Core markers of AD pathology including total-tau decreased by 15% and 18% for patients in the 50- and 100-mg groups, respectively (all P <.01). P-tau decreased by 8% for patients in the 50-mg group and 11% in the 100-mg group (all P <.01), while amyloid beta-42 (Aβ42) increased by 17% and 14% in the 50- and 100-mg groups, respectively (all P <.01).
Elevated cerebrospinal fluid (CSF) levels of neurogranin (ng) and neurofilament light chain (NfL), which indicate neurodegeneration, decreased by 36% and 28% in the 50-mg group, respectively, and by 43% and 34% in patients in the 100-mg group, respectively.
Proinflammatory IL-6 (interleukin 6), produced in response to tissue stress and injury, decreased by 10% in the 50-mg group and 11% in the 100-mg group (all P <.01).
Investigators also noted that patients in the 50-mg group had decreased levels of YKL-40 by 10% (P <.01). Those in the 100-mg group saw similar results, with decreases of 12% (P <.01). sTREM2, a neuroinflammation biomarker, decreased by 43% and 46% in the 50- and 100-mg groups, respectively (all P <.01).
Cognition, which was assessed via the Cambridge Neuropsychological Test Automated Battery (CANTAB) at baseline and day 28, showed directional improvements on tests of episodic memory and spatial memory in patients treated with sumifilam compared with placebo, with an effect size of 46% to 17%.
Furthermore, episodic memory improved by –5.7 and –4.3 for patients with AD in the 50- and 100-mg groups, respectively, compared to –1.5 for patients in the placebo group. Spatial memory also improved by –1.6 for patients with AD in the 50-mg group and –3.3 for patients in the 100-mg group compared with –0.4 in the placebo group.
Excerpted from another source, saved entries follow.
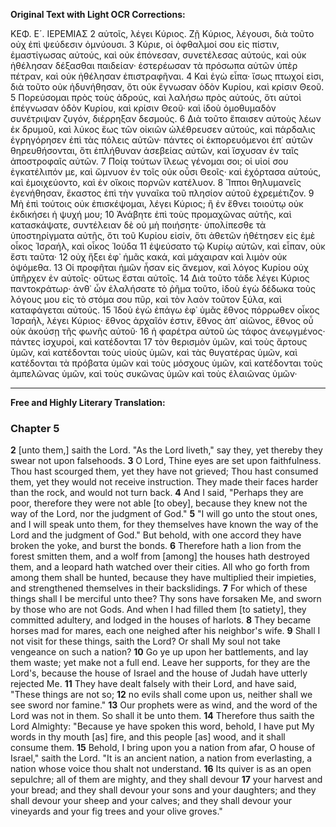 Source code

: **Original Text with Light OCR Corrections:**

ΚΕΦ. Ε´. ΙΕΡΕΜΙΑΣ
2  αὐτοῖς, λέγει Κύριος. Ζῇ Κύριος, λέγουσι, διὰ τοῦτο οὐχ ἐπὶ ψεύδεσιν ὀμνύουσι.
3  Κύριε, οἱ ὀφθαλμοί σου εἰς πίστιν, ἐμαστίγωσας αὐτούς, καὶ οὐκ ἐπόνεσαν, συνετέλεσας αὐτούς, καὶ οὐκ ἠθέλησαν δέξασθαι παιδείαν· ἐστερέωσαν τὰ πρόσωπα αὐτῶν ὑπὲρ πέτραν, καὶ οὐκ ἠθέλησαν ἐπιστραφῆναι.
4  Καὶ ἐγὼ εἶπα· ἴσως πτωχοί εἰσι, διὰ τοῦτο οὐκ ἠδυνήθησαν, ὅτι οὐκ ἔγνωσαν ὁδὸν Κυρίου, καὶ κρίσιν Θεοῦ.
5  Πορεύσομαι πρὸς τοὺς ἀδρούς, καὶ λαλήσω πρὸς αὐτούς, ὅτι αὐτοὶ ἐπέγνωσαν ὁδὸν Κυρίου, καὶ κρίσιν Θεοῦ· καὶ ἰδοὺ ὁμοθυμαδὸν συνέτριψαν ζυγόν, διέρρηξαν δεσμούς.
6  Διὰ τοῦτο ἔπαισεν αὐτοὺς λέων ἐκ δρυμοῦ, καὶ λύκος ἕως τῶν οἰκιῶν ὠλέθρευσεν αὐτούς, καὶ πάρδαλις ἐγρηγόρησεν ἐπὶ τὰς πόλεις αὐτῶν· πάντες οἱ ἐκπορευόμενοι ἐπ᾿ αὐτῶν θηρευθήσονται, ὅτι ἐπλήθυναν ἀσεβείας αὐτῶν, καὶ ἴσχυσαν ἐν ταῖς ἀποστροφαῖς αὐτῶν.
7  Ποίᾳ τούτων ἵλεως γένομαι σοι; οἱ υἱοί σου ἐγκατέλιπόν με, καὶ ὤμνυον ἐν τοῖς οὐκ οὖσι Θεοῖς· καὶ ἐχόρτασα αὐτούς, καὶ ἐμοιχεύοντο, καὶ ἐν οἴκοις πορνῶν κατέλυον.
8  Ἵπποι θηλυμανεῖς ἐγενήθησαν, ἕκαστος ἐπὶ τὴν γυναῖκα τοῦ πλησίον αὐτοῦ ἐχρεμέτιζον.
9  Μὴ ἐπὶ τούτοις οὐκ ἐπισκέψομαι, λέγει Κύριος; ἢ ἐν ἔθνει τοιούτῳ οὐκ ἐκδικήσει ἡ ψυχή μου;
10 Ἀνάβητε ἐπὶ τοὺς προμαχῶνας αὐτῆς, καὶ κατασκάψατε, συντέλειαν δὲ οὐ μὴ ποιήσητε· ὑπολίπεσθε τὰ ὑποστηρίγματα αὐτῆς, ὅτι τοῦ Κυρίου εἰσίν, ὅτι ἀθετῶν ἠθέτησεν εἰς ἐμὲ οἶκος Ἰσραήλ, καὶ οἶκος Ἰούδα
11 ἐψεύσατο τῷ Κυρίῳ αὐτῶν, καὶ εἶπαν, οὐκ ἔστι ταῦτα·
12 οὐχ ἥξει ἐφ᾿ ἡμᾶς κακά, καὶ μάχαιραν καὶ λιμὸν οὐκ ὀψόμεθα.
13 Οἱ προφῆται ἡμῶν ἦσαν εἰς ἄνεμον, καὶ λόγος Κυρίου οὐχ ὑπῆρχεν ἐν αὐτοῖς· οὕτως ἔσται αὐτοῖς.
14 Διὰ τοῦτο τάδε λέγει Κύριος παντοκράτωρ· ἀνθ᾿ ὧν ἐλαλήσατε τὸ ῥῆμα τοῦτο, ἰδοὺ ἐγὼ δέδωκα τοὺς λόγους μου εἰς τὸ στόμα σου πῦρ, καὶ τὸν λαὸν τοῦτον ξύλα, καὶ καταφάγεται αὐτούς.
15 Ἰδοὺ ἐγὼ ἐπάγω ἐφ᾿ ὑμᾶς ἔθνος πόρρωθεν οἶκος Ἰσραήλ, λέγει Κύριος· ἔθνος ἀρχαῖόν ἐστιν, ἔθνος ἀπ᾿ αἰῶνος, ἔθνος οὗ οὐκ ἀκούσῃ τῆς φωνῆς αὐτοῦ·
16 ἡ φαρέτρα αὐτοῦ ὡς τάφος ἀνεῳγμένος· πάντες ἰσχυροί, καὶ κατέδονται
17 τὸν θερισμὸν ὑμῶν, καὶ τοὺς ἄρτους ὑμῶν, καὶ κατέδονται τοὺς υἱοὺς ὑμῶν, καὶ τὰς θυγατέρας ὑμῶν, καὶ κατέδονται τὰ πρόβατα ὑμῶν καὶ τοὺς μόσχους ὑμῶν, καὶ κατέδονται τοὺς ἀμπελῶνας ὑμῶν, καὶ τοὺς συκῶνας ὑμῶν καὶ τοὺς ἐλαιῶνας ὑμῶν·

---

**Free and Highly Literary Translation:**

### Chapter 5

**2** [unto them,] saith the Lord. "As the Lord liveth," say they, yet thereby they swear not upon falsehoods.
**3** O Lord, Thine eyes are set upon faithfulness. Thou hast scourged them, yet they have not grieved; Thou hast consumed them, yet they would not receive instruction. They made their faces harder than the rock, and would not turn back.
**4** And I said, "Perhaps they are poor, therefore they were not able [to obey], because they knew not the way of the Lord, nor the judgment of God."
**5** "I will go unto the stout ones, and I will speak unto them, for they themselves have known the way of the Lord and the judgment of God." But behold, with one accord they have broken the yoke, and burst the bonds.
**6** Therefore hath a lion from the forest smitten them, and a wolf from [among] the houses hath destroyed them, and a leopard hath watched over their cities. All who go forth from among them shall be hunted, because they have multiplied their impieties, and strengthened themselves in their backslidings.
**7** For which of these things shall I be merciful unto thee? Thy sons have forsaken Me, and sworn by those who are not Gods. And when I had filled them [to satiety], they committed adultery, and lodged in the houses of harlots.
**8** They became horses mad for mares, each one neighed after his neighbor's wife.
**9** Shall I not visit for these things, saith the Lord? Or shall My soul not take vengeance on such a nation?
**10** Go ye up upon her battlements, and lay them waste; yet make not a full end. Leave her supports, for they are the Lord's, because the house of Israel and the house of Judah have utterly rejected Me.
**11** They have dealt falsely with their Lord, and have said, "These things are not so;
**12** no evils shall come upon us, neither shall we see sword nor famine."
**13** Our prophets were as wind, and the word of the Lord was not in them. So shall it be unto them.
**14** Therefore thus saith the Lord Almighty: "Because ye have spoken this word, behold, I have put My words in thy mouth [as] fire, and this people [as] wood, and it shall consume them.
**15** Behold, I bring upon you a nation from afar, O house of Israel," saith the Lord. "It is an ancient nation, a nation from everlasting, a nation whose voice thou shalt not understand.
**16** Its quiver is as an open sepulchre; all of them are mighty, and they shall devour
**17** your harvest and your bread; and they shall devour your sons and your daughters; and they shall devour your sheep and your calves; and they shall devour your vineyards and your fig trees and your olive groves."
The investigators noted that improvements in cognition correlated most strongly (statistical R2 = 0.5) with decreases in cerebrospinal fluid P-tau181, with decreases of 8% to 11% recorded in the treatment groups compared with placebo.
Overall, findings observed in this study are consistent with prior clinical and preclinical results. The drug was deemed both safe and tolerable, with no treatment-related discontinuations recorded.
There is currently an ongoing long-term, open-label study of sumifilam 100-mg twice-daily for 12 months. The study is currently at 50% enrollment, with a target enrollment of approximately 100 patients with mild to moderate AD.
"Other than a few drugs to help ease the decline, there’s really nothing out there to treat people with Alzheimer," Remi Barbier, chairman, president and chief executive officer, Cassava Sciences, said in a statement. "The improvement on multiple biomarkers in this clinical study is a first and offers hope that sumifilam has potential to become a transformative treatment for people with Alzheimer disease."
Notably, Cassava initially reported disappointing topline results from the phase 2b study in May of this year after an initial bioanalysis showed highly "anomalous data" that included major swings in levels of biomarkers observed in patients in the placebo group. Deemed invalid, a new bioanalysis of the full results was undertaken and is reported herein.